Raman Srivatsan
Department of Biochemistry and Department of Bacteriology, University of Wisconsin-Madison , Madison, Wisconsin 53706, United States.
Biochemistry. 2018 Jan 30;57(4):376-382. doi: 10.1021/acs.biochem.7b01094. Epub 2018 Jan 8.
The study of allostery has a central place in biology because of the myriad roles of allosteric proteins in cellular function. As technologies for probing the spatiotemporal resolution of biomolecules have become increasingly sophisticated, so has our understanding of the diverse structural and molecular mechanisms of allosteric proteins. Studies have shown that the allosteric signal is transmitted a through a network of residue-residue interactions connecting distal sites on a protein. Linking structural and dynamical changes to the functional role of individual residues will give a more complete molecular view of allostery. In this work, we highlight new mutational technologies that enable a systems-level, quantitative description of allostery that dissect the role of individual residues through large-scale functional screens. A molecular model for predicting allosteric hot spots can be developed by applying statistical tools on the resulting large sequence-structure-function data sets. Design of allosteric proteins with new function is essential for engineering biological systems. Previous design efforts demonstrate that the allosteric network is a powerful functional constraint in the design of novel or enhanced allosteric proteins. We discuss how a priori knowledge of an allosteric network could improve rational design by facilitating better navigation of the design space. Understanding the molecular "rules" governing allostery would elucidate the molecular basis of dysfunction in disease-associated allosteric proteins, provide a means for designing tailored therapeutics, and enable the design of new sensors and enzymes for synthetic biology.

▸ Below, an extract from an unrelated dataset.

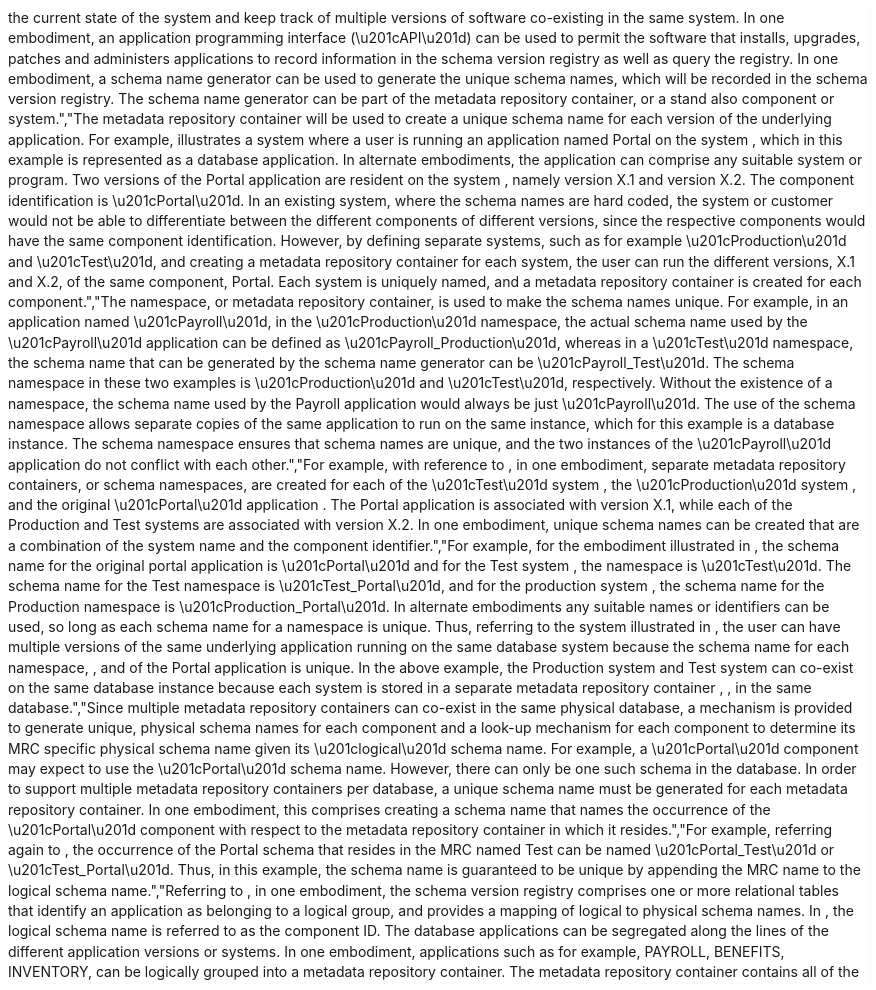 the current state of the system and keep track of multiple versions of software co-existing in the same system. In one embodiment, an application programming interface (\u201cAPI\u201d) can be used to permit the software that installs, upgrades, patches and administers applications to record information in the schema version registry as well as query the registry. In one embodiment, a schema name generator can be used to generate the unique schema names, which will be recorded in the schema version registry. The schema name generator can be part of the metadata repository container, or a stand also component or system.","The metadata repository container will be used to create a unique schema name for each version of the underlying application. For example,  illustrates a system where a user is running an application named Portal  on the system , which in this example is represented as a database application. In alternate embodiments, the application can comprise any suitable system or program. Two versions of the Portal application  are resident on the system , namely version X.1 and version X.2. The component identification is \u201cPortal\u201d. In an existing system, where the schema names are hard coded, the system or customer would not be able to differentiate between the different components of different versions, since the respective components would have the same component identification. However, by defining separate systems, such as for example \u201cProduction\u201d and \u201cTest\u201d, and creating a metadata repository container for each system, the user can run the different versions, X.1 and X.2, of the same component, Portal. Each system is uniquely named, and a metadata repository container is created for each component.","The namespace, or metadata repository container, is used to make the schema names unique. For example, in an application named \u201cPayroll\u201d, in the \u201cProduction\u201d namespace, the actual schema name used by the \u201cPayroll\u201d application can be defined as \u201cPayroll_Production\u201d, whereas in a \u201cTest\u201d namespace, the schema name that can be generated by the schema name generator can be \u201cPayroll_Test\u201d. The schema namespace in these two examples is \u201cProduction\u201d and \u201cTest\u201d, respectively. Without the existence of a namespace, the schema name used by the Payroll application would always be just \u201cPayroll\u201d. The use of the schema namespace allows separate copies of the same application to run on the same instance, which for this example is a database instance. The schema namespace ensures that schema names are unique, and the two instances of the \u201cPayroll\u201d application do not conflict with each other.","For example, with reference to , in one embodiment, separate metadata repository containers, or schema namespaces, are created for each of the \u201cTest\u201d system , the \u201cProduction\u201d system , and the original \u201cPortal\u201d application . The Portal application  is associated with version X.1, while each of the Production  and Test  systems are associated with version X.2. In one embodiment, unique schema names can be created that are a combination of the system name and the component identifier.","For example, for the embodiment illustrated in , the schema name for the original portal application  is \u201cPortal\u201d and for the Test system , the namespace is \u201cTest\u201d. The schema name for the Test namespace is \u201cTest_Portal\u201d, and for the production system , the schema name for the Production namespace is \u201cProduction_Portal\u201d. In alternate embodiments any suitable names or identifiers can be used, so long as each schema name for a namespace is unique. Thus, referring to the system illustrated in , the user can have multiple versions of the same underlying application running on the same database system  because the schema name for each namespace, ,  and  of the Portal application  is unique. In the above example, the Production system  and Test system  can co-exist on the same database instance  because each system is stored in a separate metadata repository container , ,  in the same database.","Since multiple metadata repository containers can co-exist in the same physical database, a mechanism is provided to generate unique, physical schema names for each component and a look-up mechanism for each component to determine its MRC specific physical schema name given its \u201clogical\u201d schema name. For example, a \u201cPortal\u201d component may expect to use the \u201cPortal\u201d schema name. However, there can only be one such schema in the database. In order to support multiple metadata repository containers per database, a unique schema name must be generated for each metadata repository container. In one embodiment, this comprises creating a schema name that names the occurrence of the \u201cPortal\u201d component with respect to the metadata repository container in which it resides.","For example, referring again to , the occurrence of the Portal schema that resides in the MRC  named Test can be named \u201cPortal_Test\u201d or \u201cTest_Portal\u201d. Thus, in this example, the schema name is guaranteed to be unique by appending the MRC name to the logical schema name.","Referring to , in one embodiment, the schema version registry comprises one or more relational tables that identify an application as belonging to a logical group, and provides a mapping of logical to physical schema names. In , the logical schema name is referred to as the component ID. The database applications can be segregated along the lines of the different application versions or systems. In one embodiment, applications such as for example, PAYROLL, BENEFITS, INVENTORY, can be logically grouped into a metadata repository container. The metadata repository container contains all of the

由于变构蛋白在细胞功能中发挥着众多作用,变构研究在生物学中占据核心地位。随着探测生物分子时空分辨率的技术日益复杂,我们对变构蛋白多样的结构和分子机制的理解也不断深入。研究表明,变构信号通过连接蛋白质上远端位点的残基-残基相互作用网络进行传递。将结构和动态变化与单个残基的功能作用联系起来,将能更全面地从分子层面理解变构现象。在这项工作中,我们重点介绍了新的突变技术,这些技术能够对变构进行系统层面的定量描述,通过大规模功能筛选剖析单个残基的作用。通过对所得的大量序列-结构-功能数据集应用统计工具,可以开发出预测变构热点的分子模型。设计具有新功能的变构蛋白对于构建生物系统至关重要。以往的设计工作表明,变构网络在设计新型或增强型变构蛋白时是一种强大的功能限制因素。我们讨论了变构网络的先验知识如何通过促进更好地在设计空间中导航来改进合理设计。理解支配变构的分子“规则”将阐明疾病相关变构蛋白功能障碍的分子基础,提供设计定制疗法的方法,并为合成生物学设计新的传感器和酶。